▸ **REQUIREMENT**
Every record must be repeated exactly; omit any pictures they contain.

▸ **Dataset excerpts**

--------

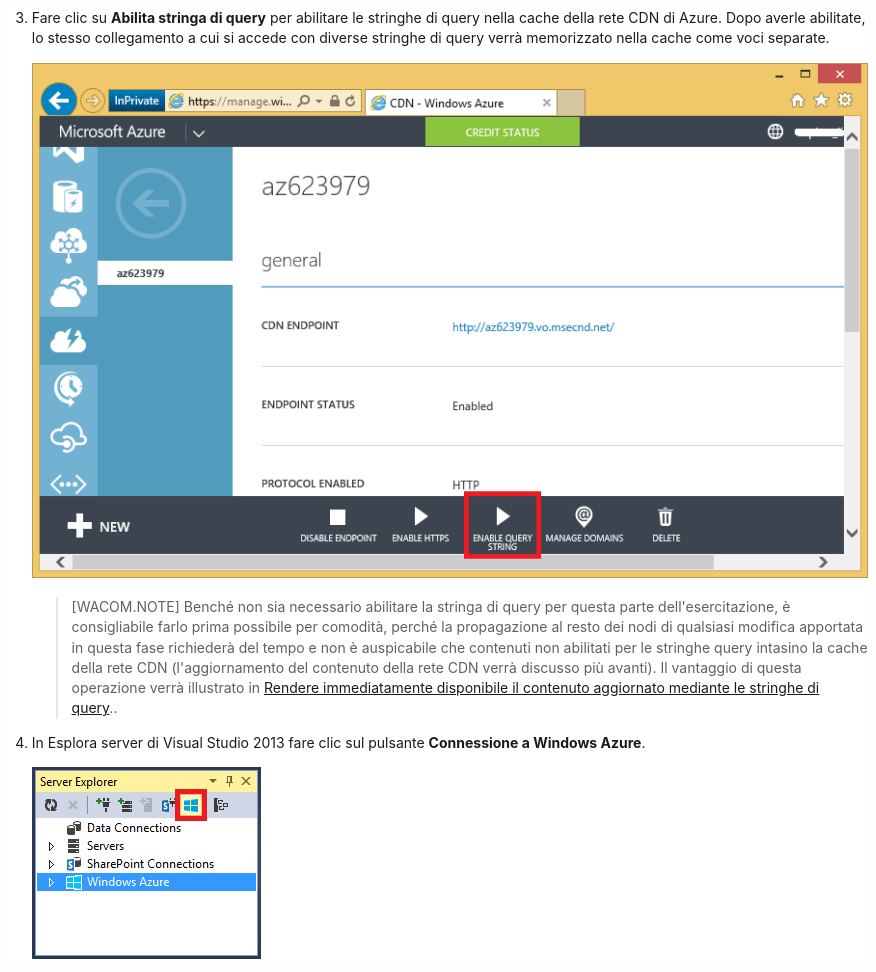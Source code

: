 3. Fare clic su **Abilita stringa di query** per abilitare le stringhe di query nella cache della rete CDN di Azure. Dopo averle abilitate, lo stesso collegamento a cui si accede con diverse stringhe di query verrà memorizzato nella cache come voci separate.

	![](media/cdn-serve-content-from-cdn-in-your-web-application/cdn-static-2-enablequeryb.PNG)

	>[WACOM.NOTE] Benché non sia necessario abilitare la stringa di query per questa parte dell'esercitazione, è consigliabile farlo prima possibile per comodità, perché la propagazione al resto dei nodi di qualsiasi modifica apportata in questa fase richiederà del tempo e non è auspicabile che contenuti non abilitati per le stringhe query intasino la cache della rete CDN (l'aggiornamento del contenuto della rete CDN verrà discusso più avanti). Il vantaggio di questa operazione verrà illustrato in [Rendere immediatamente disponibile il contenuto aggiornato mediante le stringhe di query](#query)..

6. In Esplora server di Visual Studio 2013 fare clic sul pulsante **Connessione a Windows Azure**.

	![](media/cdn-serve-content-from-cdn-in-your-web-application/cdn-static-5.PNG)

--------

▸ **FINAL ANSWER**
Source code

: 3. Fare clic su **Abilita stringa di query** per abilitare le stringhe di query nella cache della rete CDN di Azure. Dopo averle abilitate, lo stesso collegamento a cui si accede con diverse stringhe di query verrà memorizzato nella cache come voci separate.

	![](media/cdn-serve-content-from-cdn-in-your-web-application/cdn-static-2-enablequeryb.PNG)

	>[WACOM.NOTE] Benché non sia necessario abilitare la stringa di query per questa parte dell'esercitazione, è consigliabile farlo prima possibile per comodità, perché la propagazione al resto dei nodi di qualsiasi modifica apportata in questa fase richiederà del tempo e non è auspicabile che contenuti non abilitati per le stringhe query intasino la cache della rete CDN (l'aggiornamento del contenuto della rete CDN verrà discusso più avanti). Il vantaggio di questa operazione verrà illustrato in [Rendere immediatamente disponibile il contenuto aggiornato mediante le stringhe di query](#query)..

6. In Esplora server di Visual Studio 2013 fare clic sul pulsante **Connessione a Windows Azure**.

	![](media/cdn-serve-content-from-cdn-in-your-web-application/cdn-static-5.PNG)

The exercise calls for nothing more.